The pictures of Mary that the four evangelists paint is of a woman who clearly sees the great destiny of her son. There has been much that she has pondered and treasured in her heart. She is able to point the servants at the wedding in Cana to her son, but there is nothing yet in the gospels to show her as one of his disciples.

Of all the people we would expect to believe in him, we should most expect his own mother. While I can hardly compare myself with the saviour of the world, I’d like to think that my mother would believe in me. This might be a little disappointing, but it fits with what the gospels tell us about Jesus’s family’s reaction to his ministry and teaching. Every indication is that they did not believe in him, nor were they his disciples, at least during his earthly ministry.

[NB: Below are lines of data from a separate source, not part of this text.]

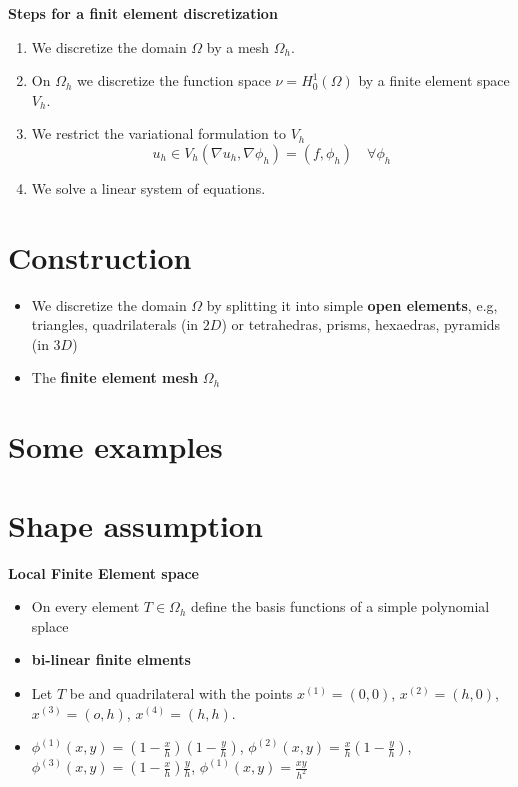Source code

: \documentclass[openany]{memoir}
\theoremstyle{defintion}
\begin{document}
\textbf{Steps for a finit element discretization}

\begin{enumerate}
\item We discretize the domain $\Omega$ by a mesh $\Omega_h$.
\item On $\Omega_h$ we discretize the function space $\nu=H^1_0(\Omega)$ by a finite element space $V_h$.
\item We restrict the variational formulation to $V_h$ \[u_h\in V_h (\nabla u_h,\nabla \phi_h)=(f,\phi_h)\quad\forall \phi_h \]
\item We solve a linear system of equations.
\end{enumerate}

\section{Construction}

\begin{itemize}
\item We discretize the domain $\Omega$ by splitting it into simple \textbf{open elements}, e.g, triangles, quadrilaterals (in $2D$) or tetrahedras, prisms, hexaedras, pyramids (in $3D$)
\item The \textbf{finite element mesh} $\Omega_h$
\end{itemize}

\section{Some examples}

\section{Shape assumption}

\textbf{Local Finite Element space}

\begin{itemize}
\item On every element $T\in\Omega_h$ define the basis functions of a simple polynomial splace
\item \textbf{bi-linear finite elments}
\item Let $T$ be and quadrilateral with the points $x^{(1)}=(0,0)$, $x^{(2)}=(h,0)$, $x^{(3)}=(o,h)$, $x^{(4)}=(h,h)$.
\item $\phi^{(1)}(x,y)=(1-\frac{x}{h})(1-\frac{y}{h})$, $\phi^{(2)}(x,y)=\frac{x}{h}(1-\frac{y}{h})$, $\phi^{(3)}(x,y)=(1-\frac{x}{h})\frac{y}{h}$, $\phi^{(1)}(x,y)=\frac{xy}{h^2}$
\end{itemize}
\end{document}
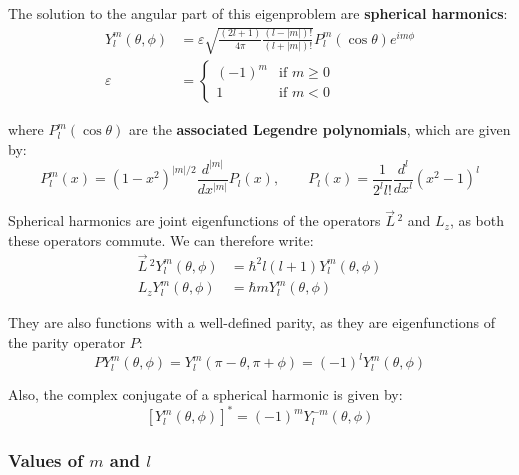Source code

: The solution to the angular part of this eigenproblem are \textbf{spherical harmonics}:
\begin{equation}
    \begin{split}
        Y_l^m(\theta, \phi) &= \varepsilon\sqrt{\frac{(2l+1)}{4\pi}\frac{(l-|m|)!}{(l+|m|)!}}P_l^m(\cos\theta)e^{im\phi} \\
        \varepsilon &= \begin{cases}
            (-1)^m & \text{if } m \geq 0 \\
            1 & \text{if } m < 0
        \end{cases}
    \end{split}
\end{equation}

where $P_l^m(\cos\theta)$ are the \textbf{associated Legendre polynomials}, which are given by:
\begin{equation}
    P_l^m(x) = (1-x^2)^{|m|/2}\frac{d^{|m|}}{dx^{|m|}}P_l(x), \qquad P_l(x) = \frac{1}{2^ll!}\frac{d^l}{dx^l}(x^2-1)^l
\end{equation}

Spherical harmonics are joint eigenfunctions of the operators $\vec{L}\,^2$ and $L_z$, as both these operators commute. We can therefore write:
\begin{equation} \label{spherical_eig_eqn}
    \begin{split}
        \vec{L}\,^2Y_l^m(\theta, \phi) &= \hbar^2l(l+1)Y_l^m(\theta, \phi) \\
        L_zY_l^m(\theta, \phi) &= \hbar mY_l^m(\theta, \phi)
    \end{split}
\end{equation}


They are also functions with a well-defined parity, as they are eigenfunctions of the parity operator $P$:
\begin{equation} \label{parity_spherical_harmonics}
    PY_l^m(\theta, \phi) = Y_l^m(\pi-\theta, \pi+\phi) = (-1)^lY_l^m(\theta, \phi)
\end{equation}

Also, the complex conjugate of a spherical harmonic is given by:
\begin{equation}
    \left[Y_l^{m}(\theta, \phi)\right]^* = (-1)^mY_l^{-m}(\theta, \phi)
\end{equation}

\subsubsection{Values of $m$ and $l$}

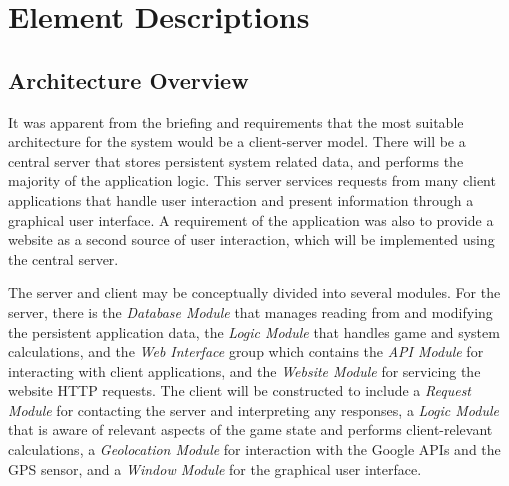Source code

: \def\TabS#1#2{\small\tabular{#1}\rule[-1.5mm]{0pt}{5mm}{#2}
    \rule[-2mm]{0pt}{2mm}\endtabular\hspace{-1mm}}
\def\TabM#1#2{\tabular{#1}\rule[-1.5mm]{0pt}{7mm}{#2}
    \rule[-3mm]{0pt}{4mm}\endtabular\hspace{-1mm}}
\def\TabA#1#2#3{\small\tabular{#1}\rule[-1.5mm]{0pt}{5mm}\textbf{#2}\\
    \hline\rule[0mm]{0pt}{4mm}#3
    \rule[-2mm]{0pt}{2mm}\endtabular}
\def\TabB#1#2#3{\small\tabular{c}\rule[-1.5mm]{0pt}{5mm}
    \textbf{{\tiny$\ll$}#1{\tiny$\gg$}}\\
    \hline\rule[0mm]{0pt}{4mm}\tabular{ll}#2\endtabular \\
    \hline\rule[0mm]{0pt}{4mm}\tabular{ll}#3\endtabular
    \rule[-2mm]{0pt}{2mm}\endtabular}

\setcounter{section}{2}
\section{Element Descriptions}
\setcounter{subsection}{-1}
\subsection{Architecture Overview}
It was apparent from the briefing and requirements that the most suitable architecture for the system would be a client-server model. There will be a central server that stores persistent system related data, and performs the majority of the application logic. This server services requests from many client applications that handle user interaction and present information through a graphical user interface. A requirement of the application was also to provide a website as a second source of user interaction, which will be implemented using the central server.

The server and client may be conceptually divided into several modules. For the server, there is the \emph{Database Module} that manages reading from and modifying the persistent application data, the \emph{Logic Module} that handles game and system calculations, and the \emph{Web Interface} group which contains the \emph{API Module} for interacting with client applications, and the \emph{Website Module} for servicing the website HTTP requests. The client will be constructed to include a \emph{Request Module} for contacting the server and interpreting any responses, a \emph{Logic Module} that is aware of relevant aspects of the game state and performs client-relevant calculations, a \emph{Geolocation Module} for interaction with the Google APIs and the GPS sensor, and a \emph{Window Module} for the graphical user interface.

So here in John’s Gospel, we are shown a striking new development. ‘When Jesus saw his mother, and the disciple whom he loved standing near, he said to his mother, “Woman, behold your son!” Then he said to the disciple, “Behold, your mother!” And from that hour the disciple took her to his own home.’

There are a number of reasons why I’m reluctant to name John the son of Zebedee as the Beloved Disciple. In many ways, this recurring character in the fourth Gospel is all the more effective as an unidentified figure. But whether he is or he isn’t John, the gospel clearly portrays him as the ideal disciple. Where others falter and fail, the beloved disciple stands faithfully at the foot of the Cross. John’s Gospel is fond of portraying Jesus as particularly cryptic and inscrutable. While Jesus talks to his disciples at the Last Supper, most of what he says is sailing right over their heads, but if anyone is going to get what he’s saying, it’s likely to be the Beloved Disciple, who sits right next to him, leaning against his breast, able to ask him clarifying questions. After the Resurrection, when Jesus will appear to his disciples beside the sea, even at a great distance, in the early morning light, it will be the Beloved Disciple who will see and immediately recognize Jesus.

And this is the disciple to whom Jesus will commit his mother. This ideal disciple is given a special blessing: the privilege of taking the mother of God into his own home, of caring for her as if she were his own mother. And yet Mary is being blessed as well. The wonderful things she has seen in her son’s life are not just her own personal memories to ponder in her own heart. She is being brought into a community of faith. It may be that the only community there is to speak of at this precise moment is the Beloved Disciple and the mother (neither of whom, in John, are ever referred to directly by name). Nevertheless, it is from this tiny community that the Church will grow.

When next we see Mary, it is gathered together with the disciples in the upper room, after the Ascension, in the beginning of the Acts of the Apostles. There, as part of the community, she has taken her place as a disciple. To understand Jesus and to be his disciple, it is not enough just to treasure things in your heart. You have to be part of a community. That should be the challenge to us when we hear this Third Word from the cross. Even Our Lady, greater in honour than the cherubim, and incomparably more glorious than the seraphim, is not St. Mary in isolation.

So it is with us. Christianity is not a personal, individual religion. Our religious experiences touch us each very deeply, on an individual level, but they are not for us alone. Rather, they are for the building up of the Body of Christ. We are not called to be individuals, but rather, part of a new, transformed people of God, and our new life in Christ can only be found in community with other believers.